Uma decisão recente reforça que práticas operacionais inadequadas podem ser interpretadas como desvio de finalidade ou confusão patrimonial, abrindo espaço para responsabilização direta de sócios e empresas vinculadas.
Quando ocorre a desconsideração da personalidade jurídica
De acordo com o artigo 50 do Código Civil, a desconsideração da personalidade jurídica não ocorre pela simples ausência de patrimônio da empresa.
Para que seja aplicada, é necessário comprovar:
- desvio de finalidade;
- confusão patrimonial entre empresa e sócios ou entre empresas.
Ou seja, trata-se de uma medida excepcional, aplicada quando há uso indevido da estrutura empresarial.
O que a decisão reforça
O entendimento judicial analisado confirma que, quando presentes esses elementos, é possível incluir sócios ou terceiros no polo passivo da execução.
Isso significa que a proteção da personalidade jurídica pode ser afastada quando a estrutura empresarial é utilizada de forma irregular, especialmente para dificultar o cumprimento de obrigações.
O risco nas operações de cobrança
No contexto do fomento mercantil e da securitização, um ponto de atenção importante é o uso de empresas de cobrança ou estruturas intercompany.
Determinadas práticas podem ser interpretadas como indício de irregularidade, como:
- utilização de terceiros para realizar cobranças sem clareza na relação jurídica;
- movimentação financeira que mistura contas de diferentes empresas;
- uso de contas intermediárias, como contas escrow, sem adequada segregação;
- ausência de distinção clara entre quem detém o crédito e quem realiza a cobrança.
Essas situações podem caracterizar confusão patrimonial ou desvio de finalidade, dependendo do caso concreto.

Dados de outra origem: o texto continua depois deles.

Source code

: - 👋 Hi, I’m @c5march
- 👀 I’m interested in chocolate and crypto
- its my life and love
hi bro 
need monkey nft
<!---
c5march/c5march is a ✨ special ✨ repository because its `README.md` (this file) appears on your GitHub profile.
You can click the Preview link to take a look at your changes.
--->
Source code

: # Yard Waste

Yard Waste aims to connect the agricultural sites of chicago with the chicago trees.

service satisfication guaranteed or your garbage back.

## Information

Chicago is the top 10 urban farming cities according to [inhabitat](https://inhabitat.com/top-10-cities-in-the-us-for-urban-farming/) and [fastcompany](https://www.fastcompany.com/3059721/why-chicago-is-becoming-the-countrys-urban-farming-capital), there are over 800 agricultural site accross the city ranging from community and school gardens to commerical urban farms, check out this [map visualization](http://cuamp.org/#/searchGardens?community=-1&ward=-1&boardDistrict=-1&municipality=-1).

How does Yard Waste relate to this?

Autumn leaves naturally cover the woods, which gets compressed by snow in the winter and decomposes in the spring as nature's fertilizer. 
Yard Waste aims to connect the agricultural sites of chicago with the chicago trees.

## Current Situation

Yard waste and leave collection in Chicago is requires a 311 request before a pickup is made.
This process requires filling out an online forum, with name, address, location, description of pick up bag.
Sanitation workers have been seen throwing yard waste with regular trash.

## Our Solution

Por que isso impacta o setor
Empresas de fomento e securitização operam diretamente com a gestão de recebíveis. Qualquer fragilidade na estrutura operacional pode gerar riscos jurídicos relevantes, incluindo:
- responsabilização de sócios;
- inclusão de empresas relacionadas em processos judiciais;
- questionamento da validade das operações;
- aumento da exposição a passivos.
O risco não está apenas na inadimplência, mas também na forma como a operação é estruturada e executada.
Boas práticas para mitigação de risco
Diante desse cenário, algumas medidas são essenciais:
- manter segregação clara entre empresas e contas;
- formalizar adequadamente os fluxos de cobrança;
- evitar estruturas que possam gerar dúvida sobre titularidade do crédito;
- documentar todas as etapas da operação;
- revisar procedimentos envolvendo contas escrow e intercompany.

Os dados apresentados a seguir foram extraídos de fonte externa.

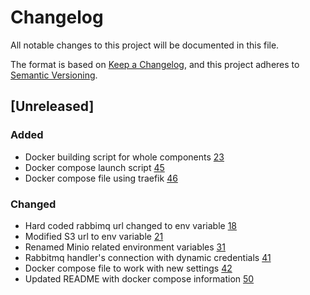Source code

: # Changelog
All notable changes to this project will be documented in this file.

The format is based on [Keep a Changelog](https://keepachangelog.com/en/1.0.0/),
and this project adheres to [Semantic Versioning](https://semver.org/spec/v2.0.0.html).

## [Unreleased]
### Added
- Docker building script for whole components [23](https://github.com/ncsa/standalone-smm-analytics/issues/23)
- Docker compose launch script [45](https://github.com/ncsa/standalone-smm-analytics/issues/45)
- Docker compose file using traefik [46](https://github.com/ncsa/standalone-smm-analytics/issues/46)

### Changed
- Hard coded rabbimq url changed to env variable [18](https://github.com/ncsa/standalone-smm-analytics/issues/18)
- Modified S3 url to env variable [21](https://github.com/ncsa/standalone-smm-analytics/issues/21)
- Renamed Minio related environment variables [31](https://github.com/ncsa/standalone-smm-analytics/issues/31)
- Rabbitmq handler's connection with dynamic credentials [41](https://github.com/ncsa/standalone-smm-analytics/issues/41)
- Docker compose file to work with new settings [42](https://github.com/ncsa/standalone-smm-analytics/issues/42)
- Updated README with docker compose information [50](https://github.com/ncsa/standalone-smm-analytics/issues/50)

A consistência operacional é um dos principais fatores de proteção jurídica.
Posicionamento do SINFAC-BA
O SINFAC-BA reforça que a correta estruturação das operações é fundamental para preservar a segurança jurídica das empresas do setor.

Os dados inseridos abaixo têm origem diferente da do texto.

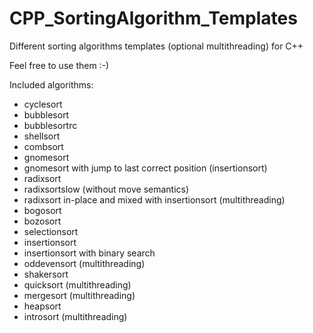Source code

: # CPP_SortingAlgorithm_Templates
Different sorting algorithms templates (optional multithreading) for C++

Feel free to use them :-)

Included algorithms:
  - cyclesort
  - bubblesort
  - bubblesortrc
  - shellsort
  - combsort
  - gnomesort
  - gnomesort with jump to last correct position (insertionsort)
  - radixsort
  - radixsortslow (without move semantics)
  - radixsort in-place and mixed with insertionsort (multithreading)
  - bogosort
  - bozosort
  - selectionsort
  - insertionsort
  - insertionsort with binary search
  - oddevensort (multithreading)
  - shakersort
  - quicksort (multithreading)
  - mergesort (multithreading)
  - heapsort 
  - introsort (multithreading)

A utilização de mecanismos de cobrança deve estar alinhada à legislação e às boas práticas de governança, evitando qualquer interpretação de confusão patrimonial ou desvio de finalidade.
O sindicato orienta as associadas a revisarem seus processos operacionais e jurídicos, garantindo clareza, transparência e conformidade em todas as etapas da operação.